* _Collected data_:
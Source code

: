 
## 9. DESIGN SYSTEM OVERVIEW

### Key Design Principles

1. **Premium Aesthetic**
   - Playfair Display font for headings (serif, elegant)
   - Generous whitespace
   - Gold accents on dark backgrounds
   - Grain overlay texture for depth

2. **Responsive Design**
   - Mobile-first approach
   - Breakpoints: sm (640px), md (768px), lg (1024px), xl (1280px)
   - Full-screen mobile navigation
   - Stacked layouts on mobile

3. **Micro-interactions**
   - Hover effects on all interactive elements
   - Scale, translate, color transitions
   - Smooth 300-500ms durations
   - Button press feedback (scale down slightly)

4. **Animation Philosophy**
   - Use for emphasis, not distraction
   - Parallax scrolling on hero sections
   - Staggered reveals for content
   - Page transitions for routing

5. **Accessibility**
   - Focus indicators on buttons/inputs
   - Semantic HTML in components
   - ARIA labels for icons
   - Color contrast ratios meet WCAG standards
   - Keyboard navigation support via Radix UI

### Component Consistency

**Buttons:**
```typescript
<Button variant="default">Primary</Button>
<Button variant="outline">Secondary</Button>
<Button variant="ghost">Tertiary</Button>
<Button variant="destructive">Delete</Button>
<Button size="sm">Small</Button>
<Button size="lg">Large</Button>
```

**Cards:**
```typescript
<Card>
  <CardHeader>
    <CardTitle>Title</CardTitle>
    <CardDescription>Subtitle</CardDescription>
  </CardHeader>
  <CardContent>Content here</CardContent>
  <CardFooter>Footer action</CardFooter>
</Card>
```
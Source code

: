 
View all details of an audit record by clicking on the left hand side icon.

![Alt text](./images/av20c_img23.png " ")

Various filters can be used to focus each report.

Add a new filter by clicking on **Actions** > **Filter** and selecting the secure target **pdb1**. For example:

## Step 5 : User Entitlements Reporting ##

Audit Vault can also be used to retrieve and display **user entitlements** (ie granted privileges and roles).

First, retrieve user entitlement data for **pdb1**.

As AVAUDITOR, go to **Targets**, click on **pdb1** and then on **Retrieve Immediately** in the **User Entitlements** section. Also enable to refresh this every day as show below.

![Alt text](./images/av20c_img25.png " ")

* _YOUR TASK_: Extract, please, the lines from the start of the entries above through the one with "- Use for emphasis, not distraction", both included, reproducing each exactly and adding nothing.

* _ANSWER TO THE PROBLEM_:
Source code

: 
## 9. DESIGN SYSTEM OVERVIEW

### Key Design Principles

1. **Premium Aesthetic**
   - Playfair Display font for headings (serif, elegant)
   - Generous whitespace
   - Gold accents on dark backgrounds
   - Grain overlay texture for depth

2. **Responsive Design**
   - Mobile-first approach
   - Breakpoints: sm (640px), md (768px), lg (1024px), xl (1280px)
   - Full-screen mobile navigation
   - Stacked layouts on mobile

3. **Micro-interactions**
   - Hover effects on all interactive elements
   - Scale, translate, color transitions
   - Smooth 300-500ms durations
   - Button press feedback (scale down slightly)

4. **Animation Philosophy**
   - Use for emphasis, not distraction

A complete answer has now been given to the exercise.